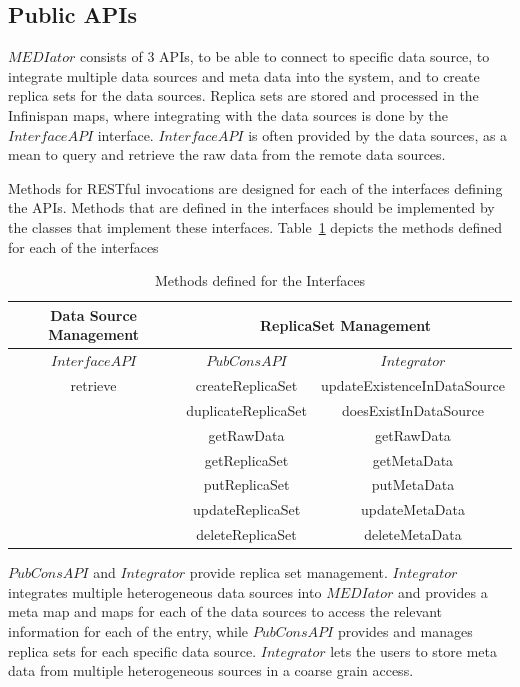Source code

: \documentclass[conference]{IEEEtran}
\begin{document}
\subsection{Public APIs}
$MEDIator$ consists of 3 APIs, to be able to connect to specific data source, to integrate multiple data sources and meta data into the system, and to create replica sets for the data sources. Replica sets are stored and processed in the Infinispan maps, where integrating with the data sources is done by the $InterfaceAPI$ interface. $InterfaceAPI$ is often provided by the data sources, as a mean to query and retrieve the raw data from the remote data sources.

Methods for RESTful invocations are designed for each of the interfaces defining the APIs. Methods that are defined in the interfaces should be implemented by the classes that implement these interfaces. Table~\ref{table:interfaces} depicts the methods defined for each of the interfaces

\begin{table}[!ht]
\centering
\caption{Methods defined for the Interfaces \vspace{-13pt}}
\label{table:interfaces}
\begin{tabular}{|c||c| |c|}

\toprule
\textbf{Data Source Management} & \multicolumn{2}{c}{\textbf{ReplicaSet Management}} \\
\midrule

\textbf{$InterfaceAPI$} & \textbf{$PubConsAPI$}&\textbf{$Integrator$} \\
\hline
retrieve & createReplicaSet&updateExistenceInDataSource \\
  & duplicateReplicaSet&doesExistInDataSource\\
  & getRawData&getRawData\\
 & getReplicaSet&getMetaData \\
 & putReplicaSet&putMetaData \\
 & updateReplicaSet&updateMetaData \\
 & deleteReplicaSet&deleteMetaData \\
\bottomrule
\end{tabular}
 \vspace{-13pt}
\end{table}

$PubConsAPI$ and $Integrator$ provide replica set management. $Integrator$ integrates multiple heterogeneous data sources into $MEDIator$ and provides a meta map and maps for each of the data sources to access the relevant information for each of the entry, while $PubConsAPI$ provides and manages replica sets for each specific data source. $Integrator$ lets the users to store meta data from multiple heterogeneous sources in a coarse grain access. 
\end{document}
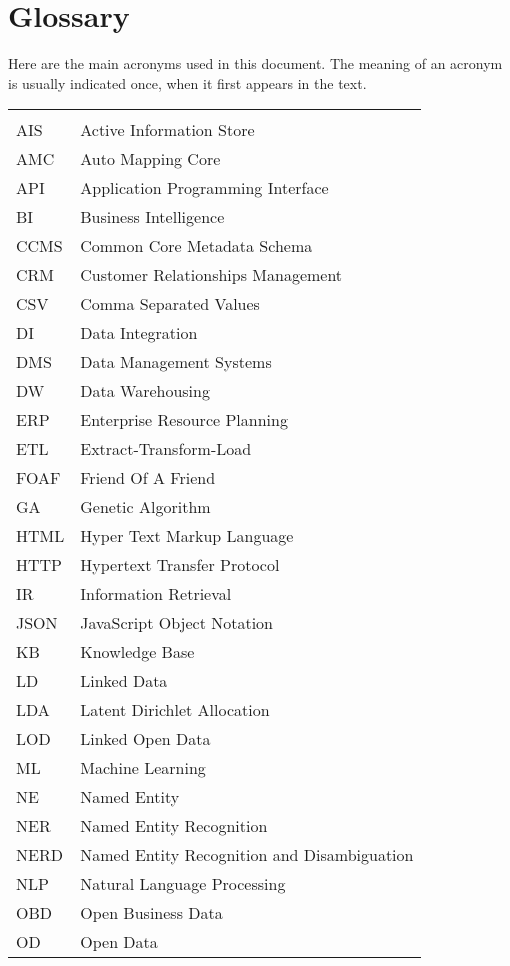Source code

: \chapter*{Glossary}

Here are the main acronyms used in this document. The meaning of an acronym is usually indicated once, when it first appears in the text.

\begin{longtable}{lp{9cm}}
 &\\
 AIS & Active Information Store \\
 AMC & Auto Mapping Core \\
 API  & Application Programming Interface \\
 BI & Business Intelligence\\
 CCMS & Common Core Metadata Schema \\
 CRM & Customer Relationships Management\\
 CSV & Comma Separated Values\\
 DI & Data Integration \\
 DMS & Data Management Systems\\
 DW & Data Warehousing \\
 ERP &  Enterprise Resource Planning\\
 ETL & Extract-Transform-Load \\
 FOAF & Friend Of A Friend \\
 GA & Genetic Algorithm \\
 HTML &   Hyper Text Markup Language\\
 HTTP & Hypertext Transfer Protocol \\
 IR & Information Retrieval \\
 JSON & JavaScript Object Notation \\
 KB & Knowledge Base \\
 LD & Linked Data\\
 LDA & Latent Dirichlet Allocation \\
 LOD & Linked Open Data \\
 ML & Machine Learning \\
 NE & Named Entity \\
 NER & Named Entity Recognition\\
 NERD & Named Entity Recognition and Disambiguation \\
 NLP & Natural Language Processing \\
 OBD & Open Business Data\\
 OD & Open Data\\

\end{longtable}

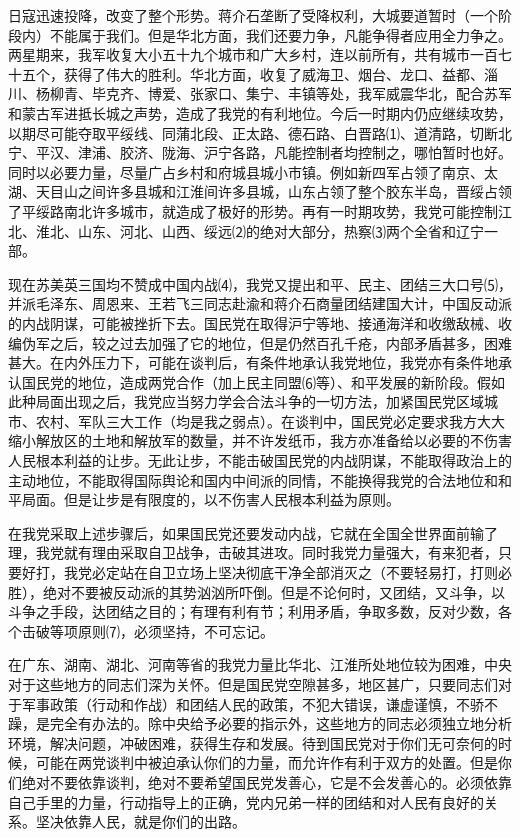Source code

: \documentclass[UTF-8, a5paper, 12pt]{ctexart}
\begin{document}
日寇迅速投降，改变了整个形势。蒋介石垄断了受降权利，大城要道暂时（一个阶段内）不能属于我们。但是华北方面，我们还要力争，凡能争得者应用全力争之。两星期来，我军收复大小五十九个城市和广大乡村，连以前所有，共有城市一百七十五个，获得了伟大的胜利。华北方面，收复了威海卫、烟台、龙口、益都、淄川、杨柳青、毕克齐、博爱、张家口、集宁、丰镇等处，我军威震华北，配合苏军和蒙古军进抵长城之声势，造成了我党的有利地位。今后一时期内仍应继续攻势，以期尽可能夺取平绥线、同蒲北段、正太路、德石路、白晋路⑴、道清路，切断北宁、平汉、津浦、胶济、陇海、沪宁各路，凡能控制者均控制之，哪怕暂时也好。同时以必要力量，尽量广占乡村和府城县城小市镇。例如新四军占领了南京、太湖、天目山之间许多县城和江淮间许多县城，山东占领了整个胶东半岛，晋绥占领了平绥路南北许多城市，就造成了极好的形势。再有一时期攻势，我党可能控制江北、淮北、山东、河北、山西、绥远⑵的绝对大部分，热察⑶两个全省和辽宁一部。

现在苏美英三国均不赞成中国内战⑷，我党又提出和平、民主、团结三大口号⑸，并派毛泽东、周恩来、王若飞三同志赴渝和蒋介石商量团结建国大计，中国反动派的内战阴谋，可能被挫折下去。国民党在取得沪宁等地、接通海洋和收缴敌械、收编伪军之后，较之过去加强了它的地位，但是仍然百孔千疮，内部矛盾甚多，困难甚大。在内外压力下，可能在谈判后，有条件地承认我党地位，我党亦有条件地承认国民党的地位，造成两党合作（加上民主同盟⑹等）、和平发展的新阶段。假如此种局面出现之后，我党应当努力学会合法斗争的一切方法，加紧国民党区域城市、农村、军队三大工作（均是我之弱点）。在谈判中，国民党必定要求我方大大缩小解放区的土地和解放军的数量，并不许发纸币，我方亦准备给以必要的不伤害人民根本利益的让步。无此让步，不能击破国民党的内战阴谋，不能取得政治上的主动地位，不能取得国际舆论和国内中间派的同情，不能换得我党的合法地位和和平局面。但是让步是有限度的，以不伤害人民根本利益为原则。

在我党采取上述步骤后，如果国民党还要发动内战，它就在全国全世界面前输了理，我党就有理由采取自卫战争，击破其进攻。同时我党力量强大，有来犯者，只要好打，我党必定站在自卫立场上坚决彻底干净全部消灭之（不要轻易打，打则必胜），绝对不要被反动派的其势汹汹所吓倒。但是不论何时，又团结，又斗争，以斗争之手段，达团结之目的；有理有利有节；利用矛盾，争取多数，反对少数，各个击破等项原则⑺，必须坚持，不可忘记。

在广东、湖南、湖北、河南等省的我党力量比华北、江淮所处地位较为困难，中央对于这些地方的同志们深为关怀。但是国民党空隙甚多，地区甚广，只要同志们对于军事政策（行动和作战）和团结人民的政策，不犯大错误，谦虚谨慎，不骄不躁，是完全有办法的。除中央给予必要的指示外，这些地方的同志必须独立地分析环境，解决问题，冲破困难，获得生存和发展。待到国民党对于你们无可奈何的时候，可能在两党谈判中被迫承认你们的力量，而允许作有利于双方的处置。但是你们绝对不要依靠谈判，绝对不要希望国民党发善心，它是不会发善心的。必须依靠自己手里的力量，行动指导上的正确，党内兄弟一样的团结和对人民有良好的关系。坚决依靠人民，就是你们的出路。
\end{document}
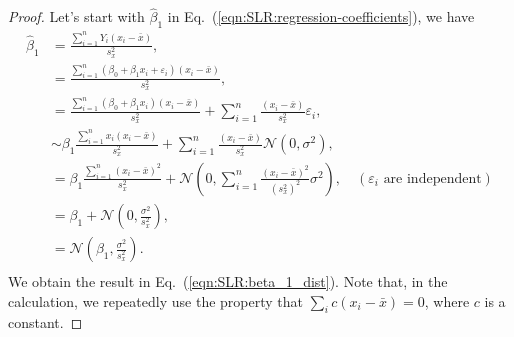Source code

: \documentclass{book}
\begin{document}
\begin{proof}
Let's start with $\hat{\beta}_1$ in Eq.~(\ref{eqn:SLR:regression-coefficients}), we have
\begin{align*}
    \hat{\beta}_1 &= \frac{\sum_{i=1}^n Y_i (x_i - \bar{x})}{s_x^2},\\
    &= \frac{\sum_{i=1}^n (\beta_0 + \beta_1 x_i + \varepsilon_i) (x_i - \bar{x})}{s_x^2},\\
    &= \frac{\sum_{i=1}^n (\beta_0 + \beta_1 x_i) (x_i - \bar{x})}{s_x^2} + \sum_{i=1}^{n} \frac{(x_i - \bar{x})}{s_x^2}\varepsilon_i,\\
    &\sim \beta_1 \frac{\sum_{i=1}^n x_i (x_i - \bar{x})}{s_x^2} + \sum_{i=1}^{n} \frac{(x_i - \bar{x})}{s_x^2}\mathcal{N}(0,\sigma^2),\\
    &= \beta_1 \frac{\sum_{i=1}^n(x_i - \bar{x})^2}{s_x^2} + \mathcal{N}\left(0,\sum_{i = 1}^{n}\frac{(x_i - \bar{x})^2}{(s_x^2)^2}\sigma^2\right),\quad (\varepsilon_i\text{ are independent})\\
    &= \beta_1 + \mathcal{N}\left(0,\frac{\sigma^2}{s_x^2}\right),\\
    &= \mathcal{N}\left(\beta_1, \frac{\sigma^2}{s_x^2}\right).\\
\end{align*}
We obtain the result in Eq.~(\ref{eqn:SLR:beta_1_dist}). Note that, in the calculation, we repeatedly use the property that $\sum_i c(x_i-\bar{x}) = 0$, where $c$ is a constant.


\end{proof}
\end{document}
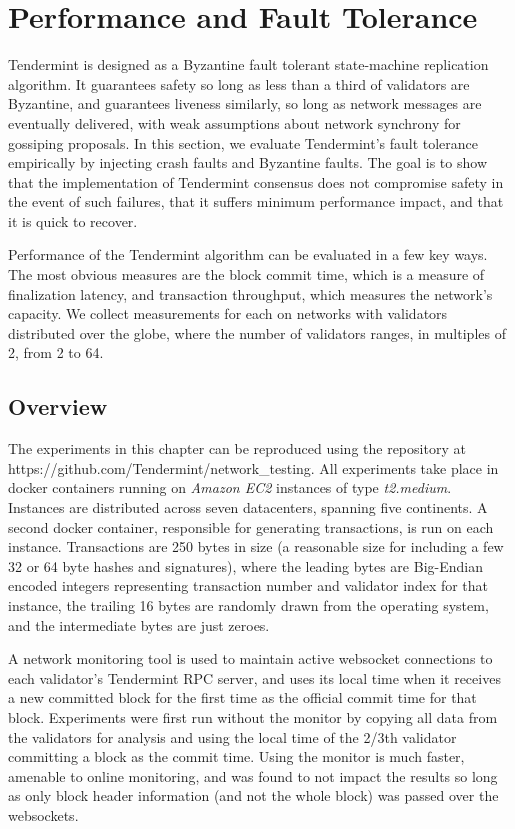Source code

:\chapter{Performance and Fault Tolerance}
\label{ch:performance}

Tendermint is designed as a Byzantine fault tolerant state-machine replication algorithm.
It guarantees safety so long as less than a third of validators are Byzantine, 
and guarantees liveness similarly, so long as network messages are eventually delivered,
with weak assumptions about network synchrony for gossiping proposals.
In this section, we evaluate Tendermint's fault tolerance empirically by injecting 
crash faults and Byzantine faults.
The goal is to show that the implementation of Tendermint consensus does not compromise safety in the event of such failures,
that it suffers minimum performance impact, and that it is quick to recover.

Performance of the Tendermint algorithm can be evaluated in a few key ways.
The most obvious measures are the block commit time, which is a measure of finalization latency, 
and transaction throughput, which measures the network's capacity.
We collect measurements for each on networks with validators distributed over the globe, 
where the number of validators ranges, in multiples of 2, from 2 to 64.

\section{Overview}

The experiments in this chapter can be reproduced using the repository at https://github.com/Tendermint/network\_testing.
All experiments take place in docker containers running on \emph{Amazon EC2} instances of type \emph{t2.medium}.
Instances are distributed across seven datacenters, spanning five continents.
A second docker container, responsible for generating transactions, is run on each instance.
Transactions are 250 bytes in size (a reasonable size for including a few 32 or 64 byte hashes and signatures),
where the leading bytes are Big-Endian encoded integers representing transaction number and validator index for that instance,
the trailing 16 bytes are randomly drawn from the operating system, and the intermediate bytes are just zeroes.

A network monitoring tool is used to maintain active websocket connections to each validator's Tendermint RPC server,
and uses its local time when it receives a new committed block for the first time as the official commit time for that block.
Experiments were first run without the monitor by copying all data from the validators for analysis and using the local time
of the 2/3th validator committing a block as the commit time. 
Using the monitor is much faster, amenable to online monitoring, and was found to not impact the results 
so long as only block header information (and not the whole block) was passed over the websockets.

::::

**Prompt**. Leave out every line above except those from the line with "The experiments in" up to and including the line with "Instances are distributed", and copy those exactly.

**Task result**.
The experiments in this chapter can be reproduced using the repository at https://github.com/Tendermint/network\_testing.
All experiments take place in docker containers running on \emph{Amazon EC2} instances of type \emph{t2.medium}.
Instances are distributed across seven datacenters, spanning five continents.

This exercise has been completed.